Nous avons remis notre prise de position concernant la révision totale de l’ordonnance sur la poste dans le cadre de la consultation des offices. A cette occasion, nous nous sommes exprimés sur les devoirs d’information et sur la gestion des données d’adresses, notamment leur transmission à des tiers.

La révision totale de la loi sur la poste et de la loi sur l'organisation de la Poste, ainsi que les ordonnances correspondantes sont entrées vigueur au cours du dernier trimestre de l'année écoulée. Les lois avaient déjà été adoptées par le Parlement en 2010, mais il fallait encore réviser les ordonnances. Nous avons eu, dans le cadre de la consultation des offices, la possibilité de nous prononcer sur les projets d'ordonnance.
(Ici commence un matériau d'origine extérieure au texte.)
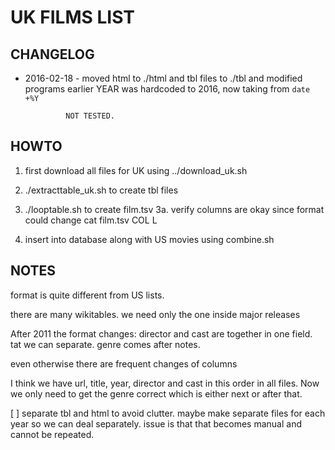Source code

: # UK FILMS LIST

## CHANGELOG

- 2016-02-18 - moved html to ./html and tbl files to ./tbl and modified programs
               earlier YEAR was hardcoded to 2016, now taking from `date +%Y`

               NOT TESTED.

## HOWTO

1. first download all files for UK using  ../download_uk.sh
2. ./extracttable_uk.sh to create tbl files
3. ./looptable.sh to create film.tsv
3a. verify columns are okay since format could change
    cat film.tsv COL L

4. insert into database along with US movies using combine.sh

## NOTES

format is quite different from US lists.

there are many wikitables. we need only the one inside major releases

After 2011 the format changes: 
director and cast are together in one field. tat we can separate.
genre comes after notes.

even otherwise there are frequent changes of columns

I think we have url, title, year, director and cast in this order in all
files.
Now we only need to get the genre correct which is either next or after
that. 

[ ] separate tbl and html to avoid clutter.
maybe make separate files for each year so we can deal separately.
issue is that that becomes manual and cannot be repeated.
La révision totale de la législation sur la poste visait deux objectifs principaux: d'une part mettre en œuvre le mandat constitutionnel consistant à assurer le service universel par la fourniture de services postaux de paiement à l'ensemble de la population et, d'autre part, ouvrir complètement le marché postal pour les prestataires privés. La garantie de ce second objectif nécessite l'échange de données d'adresses. Lorsque nous avons examiné le projet d'ordonnance, nous avons concentré notre attention sur les devoirs d'information des prestataires de services au cours du traitement et de la transmission de données. En effet, un principe fondamental de la loi sur la protection des données est la transparence du traitement des données; les personnes ne peuvent faire valoir leurs droits que si cette transparence est garantie. La nouvelle législation oblige donc tous les fournisseurs de services postaux avec distribution à domicile qui participent à l'échange d'adresses d'informer leurs clients de leur mode de gestion des données d'adresses.
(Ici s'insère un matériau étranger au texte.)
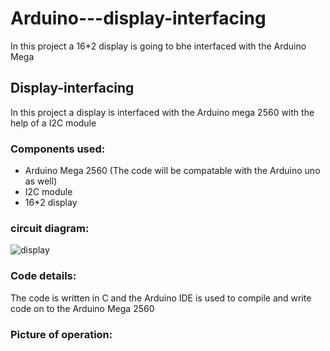 # Arduino---display-interfacing
In this project a 16*2 display is going to bhe interfaced with the Arduino Mega

## Display-interfacing
In this project a display is interfaced with the Arduino mega 2560 with the help of a I2C module



### Components used:
* Arduino Mega 2560 (The code will be compatable with the Arduino uno as well)
* I2C module
* 16*2 display



### circuit diagram: 
![display](https://user-images.githubusercontent.com/86454491/187486518-2e38d84a-f4ca-4aa8-a0d1-14bcc4f787be.png)


### Code details:
The code is written in C and the Arduino IDE is used to compile and write code on to the Arduino Mega 2560 

### Picture of operation:
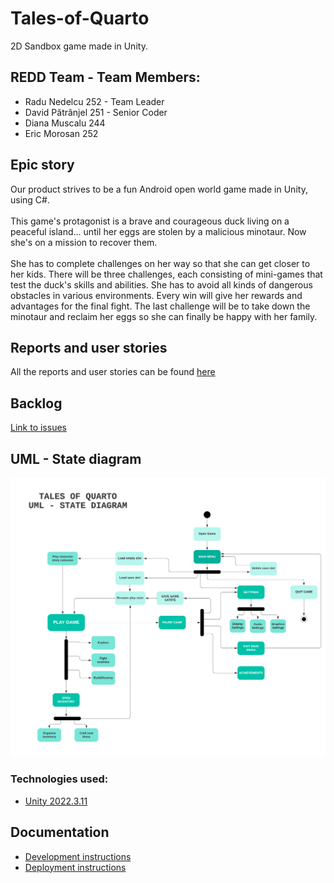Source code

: # Tales-of-Quarto
2D Sandbox game made in Unity.

## REDD Team - Team Members:
  - Radu Nedelcu 252 - Team Leader
  - David Pătrânjel 251 - Senior Coder
  - Diana Muscalu 244
  - Eric Morosan 252

## Epic story 
Our product strives to be a fun Android open world game made in Unity, using C#.<br><br>
This game's protagonist is a brave and courageous duck living on a peaceful island... until her eggs are stolen by a malicious minotaur. Now she's on a mission to recover them. <br><br>
She has to complete challenges on her way so that she can get closer to her kids. There will be three challenges, each consisting of mini-games that test the duck's skills and abilities. She has to avoid all kinds of dangerous obstacles in various environments. Every win will give her rewards and advantages for the final fight. The last challenge will be to take down the minotaur and reclaim her eggs so she can finally be happy with her family.<br>

## Reports and user stories
All the reports and user stories can be found <a href= "https://drive.google.com/drive/folders/1TB1HYDuZLqeMnfC3uYngrMfA8mSj83oe?usp=sharing" > here </a>

## Backlog
<a href= "https://github.com/Pepi100/Tales-of-Quarto/issues" > Link to issues  </a>

## UML - State diagram

<img src="./gallery/UML ToQ.png" alt="UML State Diagram" />



### Technologies used:

- [Unity 2022.3.11](https://unity.com/releases/editor/whats-new/2022.3.11)

## Documentation

- [Development instructions](CONTRIBUTING.md)
- [Deployment instructions](DEPLOYMENT.md)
Si un fournisseur de services postaux désire transmettre des ensembles de données à des tiers, il doit demander pour cela l'autorisation des personnes concernées. Il ne suffit pas de mentionner, dans les conditions générales, l'intention de communiquer les données. En effet, ces personnes doivent être directement informées de la transmission de leurs données à des tiers, par exemple par courrier ou de manière visible sur les formulaires de mandats des clients. A cette occasion, il faut aussi mentionner les catégories des destinataires de données, car les clients ne peuvent remettre une manifestation de volonté valable que s'ils savent exactement ce pour quoi ils donnent leur consentement. Ainsi, pour ces personnes, il est décisif de savoir si leurs données ne sont transmises qu'à des entreprises et des personnes avec lesquelles elles entretiennent une relation contractuelle directe (éditeurs de journaux, assurances, banques, etc.) ou aussi à des négociants d'adresses (prestataires d'adresses) et des sociétés de renseignements économiques.
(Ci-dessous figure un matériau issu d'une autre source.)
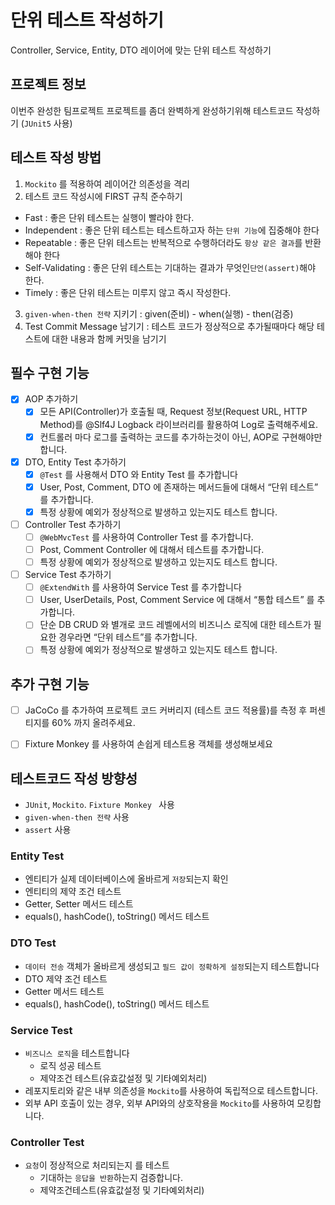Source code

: # 단위 테스트 작성하기
Controller, Service, Entity, DTO 레이어에 맞는 단위 테스트 작성하기

## 프로젝트 정보
이번주 완성한 팀프로젝트 프로젝트를 좀더 완벽하게 완성하기위해 테스트코드 작성하기
(`JUnit5` 사용)

## 테스트 작성 방법
1. `Mockito` 를 적용하여 레이어간 의존성을 격리
2. 테스트 코드 작성시에 FIRST 규칙 준수하기
- Fast : 좋은 단위 테스트는 실행이 빨라야 한다.
- Independent : 좋은 단위 테스트는 테스트하고자 하는 `단위 기능`에 집중해야 한다
- Repeatable : 좋은 단위 테스트는 반복적으로 수행하더라도 `항상 같은 결과`를 반환해야 한다
- Self-Validating : 좋은 단위 테스트는 기대하는 결과가 무엇인`단언(assert)`해야 한다.
- Timely : 좋은 단위 테스트는 미루지 않고 즉시 작성한다.

3. `given-when-then 전략` 지키기 : given(준비) - when(실행) - then(검증)
4. Test Commit Message 남기기 : 테스트 코드가 정상적으로 추가될때마다 해당 테스트에 대한 내용과 함께 커밋을 남기기


## 필수 구현 기능

- [x] AOP 추가하기
  - [x] 모든 API(Controller)가 호출될 때, Request 정보(Request URL, HTTP Method)를
    @Slf4J Logback 라이브러리를  활용하여 Log로 출력해주세요.
  - [x] 컨트롤러 마다 로그를 출력하는 코드를 추가하는것이 아닌, AOP로 구현해야만 합니다.

- [x] DTO, Entity Test 추가하기
  - [x] `@Test` 를 사용해서 DTO 와 Entity Test 를 추가합니다
  - [x] User, Post, Comment, DTO 에 존재하는 메서드들에 대해서 “단위 테스트” 를 추가합니다.
  - [x] 특정 상황에 예외가 정상적으로 발생하고 있는지도 테스트 합니다.
  
- [ ] Controller Test 추가하기 
  - [ ] `@WebMvcTest` 를 사용하여 Controller Test 를 추가합니다.
  - [ ] Post, Comment Controller 에 대해서 테스트를 추가합니다.
  - [ ] 특정 상황에 예외가 정상적으로 발생하고 있는지도 테스트 합니다.

- [ ] Service Test 추가하기
  - [ ] `@ExtendWith` 를 사용하여 Service Test 를 추가합니다
  - [ ] User, UserDetails, Post, Comment Service 에 대해서 “통합 테스트” 를 추가합니다.
  - [ ] 단순 DB CRUD 와 별개로 코드 레벨에서의 비즈니스 로직에 대한 테스트가 필요한 경우라면 “단위 테스트”를 추가합니다.
  - [ ] 특정 상황에 예외가 정상적으로 발생하고 있는지도 테스트 합니다.

##  추가 구현 기능
- [ ] JaCoCo 를 추가하여 프로젝트 코드 커버리지 (테스트 코드 적용률)를 측정 후
  퍼센티지를 60% 까지 올려주세요.
- [ ]  Fixture Monkey 를 사용하여 손쉽게 테스트용 객체를 생성해보세요 


## 테스트코드 작성 방향성
- `JUnit`, `Mockito`. `Fixture Monkey ` 사용
- `given-when-then 전략` 사용
- `assert` 사용

### Entity Test
- 엔티티가 실제 데이터베이스에 올바르게 `저장`되는지 확인
- 엔티티의 제약 조건 테스트
- Getter, Setter 메서드 테스트
- equals(), hashCode(), toString() 메서드 테스트


### DTO Test
- `데이터 전송` 객체가 올바르게 생성되고 `필드 값이 정확하게 설정`되는지 테스트합니다
- DTO 제약 조건 테스트
- Getter 메서드 테스트
- equals(), hashCode(), toString() 메서드 테스트


### Service Test
- `비즈니스 로직`을 테스트합니다
  - 로직 성공 테스트
  - 제약조건 테스트(유효값설정 및 기타예외처리)
- 레포지토리와 같은 내부 의존성을 `Mockito`를 사용하여 독립적으로 테스트합니다.
- 외부 API 호출이 있는 경우, 외부 API와의 상호작용을 `Mockito`를 사용하여 모킹합니다.


### Controller Test
- `요청`이 정상적으로 처리되는지 를 테스트
  - 기대하는 `응답을 반환`하는지 검증합니다.
  - 제약조건테스트(유효값설정 및 기타예외처리)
Cette révision totale a aussi permis d'introduire une innovation importante. Effectivement, l'opposition à la transmission de ses données personnelles à des tiers ne doit avoir aucune suite financière. Une exigence de longue date du point de vue de la protection des données a ainsi été adoptée: le consentement doit être établi de manière libre et éclairé, à défaut de quoi il ne serait pas valable. Or, l'ancienne réglementation permettait de prélever un supplément auprès des clients de la poste qui s'opposaient à une transmission de leurs données à des tiers. Les réactions des citoyens au printemps lors de la dernière augmentation de cette taxe ont montré que le montant du supplément était susceptible d'avoir des répercussions sur la condition de liberté du consentement. Ce qui était problématique en ce sens que l'exercice d'un droit fondamental ne doit pas dépendre de considérations monétaires.

Les remarques que nous avons formulées dans le cadre de la consultation des offices à propos des devoirs d'information et de la gestion des données d'adresses, notamment sur la transmission de données personnelles à des tiers, ont donc été prises en compte. Les clients de la poste peuvent désormais se décider pour ou contre la transmission de leurs données d'adresses à des tiers sans répercussion financière.